THE PROBLEM:
Write out the records again, exactly. Nothing may be dropped.

DATA EXTRACTS:
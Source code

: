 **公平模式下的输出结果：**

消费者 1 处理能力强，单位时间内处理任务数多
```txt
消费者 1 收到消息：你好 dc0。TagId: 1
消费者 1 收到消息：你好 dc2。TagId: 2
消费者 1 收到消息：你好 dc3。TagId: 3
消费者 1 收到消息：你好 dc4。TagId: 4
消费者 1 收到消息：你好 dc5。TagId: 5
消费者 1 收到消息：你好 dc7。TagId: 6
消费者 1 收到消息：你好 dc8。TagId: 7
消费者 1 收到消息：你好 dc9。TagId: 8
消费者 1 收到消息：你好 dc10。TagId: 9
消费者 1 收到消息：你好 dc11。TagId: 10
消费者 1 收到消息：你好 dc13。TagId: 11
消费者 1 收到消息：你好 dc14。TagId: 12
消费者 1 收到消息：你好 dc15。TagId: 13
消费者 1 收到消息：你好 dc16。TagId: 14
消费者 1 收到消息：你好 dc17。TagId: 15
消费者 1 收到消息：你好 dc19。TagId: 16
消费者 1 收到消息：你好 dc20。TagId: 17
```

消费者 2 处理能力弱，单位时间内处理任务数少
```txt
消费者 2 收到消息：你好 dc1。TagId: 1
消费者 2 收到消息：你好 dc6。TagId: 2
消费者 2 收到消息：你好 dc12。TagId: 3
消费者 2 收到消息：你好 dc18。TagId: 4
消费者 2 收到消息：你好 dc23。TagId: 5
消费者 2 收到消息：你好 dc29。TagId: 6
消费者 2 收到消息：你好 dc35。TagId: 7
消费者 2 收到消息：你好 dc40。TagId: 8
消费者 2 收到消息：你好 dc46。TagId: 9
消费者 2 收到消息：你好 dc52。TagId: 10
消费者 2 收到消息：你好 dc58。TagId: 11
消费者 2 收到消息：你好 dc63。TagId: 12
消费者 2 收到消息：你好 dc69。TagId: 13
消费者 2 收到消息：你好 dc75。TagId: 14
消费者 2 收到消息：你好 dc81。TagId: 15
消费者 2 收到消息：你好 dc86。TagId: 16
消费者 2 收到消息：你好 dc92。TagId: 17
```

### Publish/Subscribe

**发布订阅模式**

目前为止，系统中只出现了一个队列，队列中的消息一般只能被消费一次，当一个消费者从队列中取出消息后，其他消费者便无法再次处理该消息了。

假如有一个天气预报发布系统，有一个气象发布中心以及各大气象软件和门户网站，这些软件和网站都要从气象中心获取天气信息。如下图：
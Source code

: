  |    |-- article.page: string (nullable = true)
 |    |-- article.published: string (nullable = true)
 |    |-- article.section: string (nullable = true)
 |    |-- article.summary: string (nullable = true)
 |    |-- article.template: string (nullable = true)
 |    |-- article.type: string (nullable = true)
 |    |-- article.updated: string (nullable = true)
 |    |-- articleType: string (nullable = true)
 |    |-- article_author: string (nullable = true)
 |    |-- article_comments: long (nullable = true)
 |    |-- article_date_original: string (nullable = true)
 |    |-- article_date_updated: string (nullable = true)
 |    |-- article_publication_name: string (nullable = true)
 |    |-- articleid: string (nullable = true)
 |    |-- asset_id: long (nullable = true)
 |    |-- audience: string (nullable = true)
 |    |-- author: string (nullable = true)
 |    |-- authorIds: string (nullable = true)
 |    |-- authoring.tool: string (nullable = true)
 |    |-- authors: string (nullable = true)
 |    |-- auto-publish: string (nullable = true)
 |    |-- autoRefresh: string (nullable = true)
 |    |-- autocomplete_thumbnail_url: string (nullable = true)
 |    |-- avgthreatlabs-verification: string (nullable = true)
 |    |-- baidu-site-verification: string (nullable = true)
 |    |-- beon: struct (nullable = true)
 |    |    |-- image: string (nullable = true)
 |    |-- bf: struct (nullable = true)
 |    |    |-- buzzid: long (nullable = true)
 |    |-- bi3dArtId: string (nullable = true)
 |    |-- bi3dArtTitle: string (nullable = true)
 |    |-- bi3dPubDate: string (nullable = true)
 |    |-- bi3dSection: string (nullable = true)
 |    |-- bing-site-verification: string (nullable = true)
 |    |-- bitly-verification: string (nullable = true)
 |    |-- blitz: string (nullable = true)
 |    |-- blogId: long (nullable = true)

REPLY TO THE EXERCISE:
Source code

: **公平模式下的输出结果：**

消费者 1 处理能力强，单位时间内处理任务数多
```txt
消费者 1 收到消息：你好 dc0。TagId: 1
消费者 1 收到消息：你好 dc2。TagId: 2
消费者 1 收到消息：你好 dc3。TagId: 3
消费者 1 收到消息：你好 dc4。TagId: 4
消费者 1 收到消息：你好 dc5。TagId: 5
消费者 1 收到消息：你好 dc7。TagId: 6
消费者 1 收到消息：你好 dc8。TagId: 7
消费者 1 收到消息：你好 dc9。TagId: 8
消费者 1 收到消息：你好 dc10。TagId: 9
消费者 1 收到消息：你好 dc11。TagId: 10
消费者 1 收到消息：你好 dc13。TagId: 11
消费者 1 收到消息：你好 dc14。TagId: 12
消费者 1 收到消息：你好 dc15。TagId: 13
消费者 1 收到消息：你好 dc16。TagId: 14
消费者 1 收到消息：你好 dc17。TagId: 15
消费者 1 收到消息：你好 dc19。TagId: 16
消费者 1 收到消息：你好 dc20。TagId: 17
```

消费者 2 处理能力弱，单位时间内处理任务数少
```txt
消费者 2 收到消息：你好 dc1。TagId: 1
消费者 2 收到消息：你好 dc6。TagId: 2
消费者 2 收到消息：你好 dc12。TagId: 3
消费者 2 收到消息：你好 dc18。TagId: 4
消费者 2 收到消息：你好 dc23。TagId: 5
消费者 2 收到消息：你好 dc29。TagId: 6
消费者 2 收到消息：你好 dc35。TagId: 7
消费者 2 收到消息：你好 dc40。TagId: 8
消费者 2 收到消息：你好 dc46。TagId: 9
消费者 2 收到消息：你好 dc52。TagId: 10
消费者 2 收到消息：你好 dc58。TagId: 11
消费者 2 收到消息：你好 dc63。TagId: 12
消费者 2 收到消息：你好 dc69。TagId: 13
消费者 2 收到消息：你好 dc75。TagId: 14
消费者 2 收到消息：你好 dc81。TagId: 15
消费者 2 收到消息：你好 dc86。TagId: 16
消费者 2 收到消息：你好 dc92。TagId: 17
```

### Publish/Subscribe

**发布订阅模式**

目前为止，系统中只出现了一个队列，队列中的消息一般只能被消费一次，当一个消费者从队列中取出消息后，其他消费者便无法再次处理该消息了。

假如有一个天气预报发布系统，有一个气象发布中心以及各大气象软件和门户网站，这些软件和网站都要从气象中心获取天气信息。如下图：
Source code

:  |    |-- article.page: string (nullable = true)
 |    |-- article.published: string (nullable = true)
 |    |-- article.section: string (nullable = true)
 |    |-- article.summary: string (nullable = true)
 |    |-- article.template: string (nullable = true)
 |    |-- article.type: string (nullable = true)
 |    |-- article.updated: string (nullable = true)
 |    |-- articleType: string (nullable = true)
 |    |-- article_author: string (nullable = true)
 |    |-- article_comments: long (nullable = true)
 |    |-- article_date_original: string (nullable = true)
 |    |-- article_date_updated: string (nullable = true)
 |    |-- article_publication_name: string (nullable = true)
 |    |-- articleid: string (nullable = true)
 |    |-- asset_id: long (nullable = true)
 |    |-- audience: string (nullable = true)
 |    |-- author: string (nullable = true)
 |    |-- authorIds: string (nullable = true)
 |    |-- authoring.tool: string (nullable = true)
 |    |-- authors: string (nullable = true)
 |    |-- auto-publish: string (nullable = true)
 |    |-- autoRefresh: string (nullable = true)
 |    |-- autocomplete_thumbnail_url: string (nullable = true)
 |    |-- avgthreatlabs-verification: string (nullable = true)
 |    |-- baidu-site-verification: string (nullable = true)
 |    |-- beon: struct (nullable = true)
 |    |    |-- image: string (nullable = true)
 |    |-- bf: struct (nullable = true)
 |    |    |-- buzzid: long (nullable = true)
 |    |-- bi3dArtId: string (nullable = true)
 |    |-- bi3dArtTitle: string (nullable = true)
 |    |-- bi3dPubDate: string (nullable = true)
 |    |-- bi3dSection: string (nullable = true)
 |    |-- bing-site-verification: string (nullable = true)
 |    |-- bitly-verification: string (nullable = true)
 |    |-- blitz: string (nullable = true)
 |    |-- blogId: long (nullable = true)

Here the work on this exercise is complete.